Dear Biostars,
I am trying to calculate the fraction of RNA-Seq reads map to a customised dataset of genomic locations. I am using the following steps. Could you please answer whether this is correct or not? Also do you think is there any better or fatser way to do this?
Data: BAM file (Paired-end, unstranded, poly(A)+ RNA-seq) mapped to hg19,
Step1: Obtain total number of unique reads mapped to customised genomic locations
#(samtools view -H file1_mapped.bam; samtools view file1_mapped.bam | grep NH:i:1) | samtools view -Sb - | bedtools coverage -abam - -b ../customised.bed6 -counts -split > file1.uniquelymapped.counts
Step2:
awk '{ sum+=$7} END {print sum}' file1.uniquelymapped.counts
2639265
Step3: Obtain total number of mapped reads
samtools flagstat file1_mapped.bam
84428534 + 4669383 in total (QC-passed reads + QC-failed reads)
34553453 + 0 duplicates
80610721 + 1971670 mapped (95.48%:42.23%)
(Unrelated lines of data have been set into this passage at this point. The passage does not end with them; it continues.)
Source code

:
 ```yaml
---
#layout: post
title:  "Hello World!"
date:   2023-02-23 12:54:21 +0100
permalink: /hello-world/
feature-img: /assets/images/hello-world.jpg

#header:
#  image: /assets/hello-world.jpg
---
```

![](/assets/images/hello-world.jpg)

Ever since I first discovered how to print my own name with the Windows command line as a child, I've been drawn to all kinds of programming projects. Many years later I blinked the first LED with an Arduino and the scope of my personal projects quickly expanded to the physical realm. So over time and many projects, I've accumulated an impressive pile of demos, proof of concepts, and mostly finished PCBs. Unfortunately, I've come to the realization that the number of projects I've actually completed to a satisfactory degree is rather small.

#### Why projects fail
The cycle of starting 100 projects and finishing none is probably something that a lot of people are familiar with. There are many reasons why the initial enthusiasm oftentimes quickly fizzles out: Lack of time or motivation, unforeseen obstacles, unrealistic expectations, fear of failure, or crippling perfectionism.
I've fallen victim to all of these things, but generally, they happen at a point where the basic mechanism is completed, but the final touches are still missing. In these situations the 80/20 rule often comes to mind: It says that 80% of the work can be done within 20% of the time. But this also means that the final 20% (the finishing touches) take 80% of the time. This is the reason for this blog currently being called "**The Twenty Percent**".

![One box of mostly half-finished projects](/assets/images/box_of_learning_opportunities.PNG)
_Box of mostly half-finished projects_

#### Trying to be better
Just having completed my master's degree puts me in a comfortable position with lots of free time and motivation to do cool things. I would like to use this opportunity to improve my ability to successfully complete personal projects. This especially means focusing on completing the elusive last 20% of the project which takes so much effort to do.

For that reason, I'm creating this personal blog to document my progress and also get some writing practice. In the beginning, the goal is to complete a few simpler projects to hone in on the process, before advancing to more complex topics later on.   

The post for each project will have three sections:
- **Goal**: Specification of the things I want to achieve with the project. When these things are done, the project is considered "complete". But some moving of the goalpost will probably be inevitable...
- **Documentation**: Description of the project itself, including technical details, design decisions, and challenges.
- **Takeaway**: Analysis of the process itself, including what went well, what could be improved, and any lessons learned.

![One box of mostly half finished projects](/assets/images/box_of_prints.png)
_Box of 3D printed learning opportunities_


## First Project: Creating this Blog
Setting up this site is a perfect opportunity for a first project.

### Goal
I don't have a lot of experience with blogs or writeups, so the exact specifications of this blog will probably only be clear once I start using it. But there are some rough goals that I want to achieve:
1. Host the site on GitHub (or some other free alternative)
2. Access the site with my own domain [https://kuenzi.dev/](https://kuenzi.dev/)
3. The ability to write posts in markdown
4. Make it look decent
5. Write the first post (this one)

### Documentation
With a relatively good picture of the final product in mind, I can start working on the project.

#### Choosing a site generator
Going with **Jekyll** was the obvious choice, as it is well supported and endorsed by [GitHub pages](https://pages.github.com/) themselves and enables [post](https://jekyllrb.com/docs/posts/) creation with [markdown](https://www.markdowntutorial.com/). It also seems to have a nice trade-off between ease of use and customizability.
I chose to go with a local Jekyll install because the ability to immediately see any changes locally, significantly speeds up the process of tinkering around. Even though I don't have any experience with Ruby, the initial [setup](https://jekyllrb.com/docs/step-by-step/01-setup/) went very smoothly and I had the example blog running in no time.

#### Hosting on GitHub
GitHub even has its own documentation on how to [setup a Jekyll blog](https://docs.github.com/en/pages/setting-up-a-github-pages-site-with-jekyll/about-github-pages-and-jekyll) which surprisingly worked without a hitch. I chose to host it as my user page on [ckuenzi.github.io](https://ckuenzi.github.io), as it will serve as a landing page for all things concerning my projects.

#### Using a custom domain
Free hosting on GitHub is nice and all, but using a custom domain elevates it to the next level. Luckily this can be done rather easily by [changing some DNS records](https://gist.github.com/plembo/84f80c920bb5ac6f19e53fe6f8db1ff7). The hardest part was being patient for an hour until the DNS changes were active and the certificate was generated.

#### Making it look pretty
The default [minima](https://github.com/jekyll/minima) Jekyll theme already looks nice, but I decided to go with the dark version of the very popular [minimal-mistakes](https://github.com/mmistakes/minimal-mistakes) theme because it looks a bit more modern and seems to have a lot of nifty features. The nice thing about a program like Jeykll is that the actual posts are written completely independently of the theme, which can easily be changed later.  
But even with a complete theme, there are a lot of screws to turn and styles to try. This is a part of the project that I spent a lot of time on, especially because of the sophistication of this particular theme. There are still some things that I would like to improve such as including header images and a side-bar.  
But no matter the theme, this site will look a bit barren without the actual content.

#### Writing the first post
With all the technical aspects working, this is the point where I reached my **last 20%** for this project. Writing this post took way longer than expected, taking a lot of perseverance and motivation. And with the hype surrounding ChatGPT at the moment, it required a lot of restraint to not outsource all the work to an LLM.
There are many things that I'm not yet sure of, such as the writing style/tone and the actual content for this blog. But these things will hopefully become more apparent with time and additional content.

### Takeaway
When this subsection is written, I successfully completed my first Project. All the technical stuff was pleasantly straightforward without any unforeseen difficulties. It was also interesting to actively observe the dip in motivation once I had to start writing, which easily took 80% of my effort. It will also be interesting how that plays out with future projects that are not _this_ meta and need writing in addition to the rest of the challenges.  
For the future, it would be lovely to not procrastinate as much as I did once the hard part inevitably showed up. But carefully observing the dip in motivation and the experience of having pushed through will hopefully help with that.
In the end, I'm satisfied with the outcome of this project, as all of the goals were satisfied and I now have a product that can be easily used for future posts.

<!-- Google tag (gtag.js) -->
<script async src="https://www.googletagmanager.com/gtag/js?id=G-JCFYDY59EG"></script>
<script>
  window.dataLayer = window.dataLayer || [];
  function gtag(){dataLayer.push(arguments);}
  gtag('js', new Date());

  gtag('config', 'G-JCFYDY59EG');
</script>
84428534 + 4669383 paired in sequencing
42352168 + 2345534 read1
42076366 + 2323849 read2
77864131 + 1152188 properly paired (92.22%:24.68%)
77864131 + 1152188 with itself and mate mapped
2746590 + 819482 singletons (3.25%:17.55%)
0 + 0 with mate mapped to a different chr
0 + 0 with mate mapped to a different chr (mapQ>=5)
Step4: Fraction of RNA-Seq reads mapped =(Uniquely mapped reads/Total number of mapped reads)
=2639265/84428534 = 0.031
Does this work ?
I guess not. Think some of your piping is wrong but testing it will tell you immediately.
htseq-count can work on a sam file (by default) as well as on a bam file (specify
-f bam
). You don't need the-f 1
... Depending on how you made your .gtf, you'll have to specify the -t and -i flag of htseq-countbut htseq-count doesn't have -f option?
Yes it does. Perhaps your version is outdated.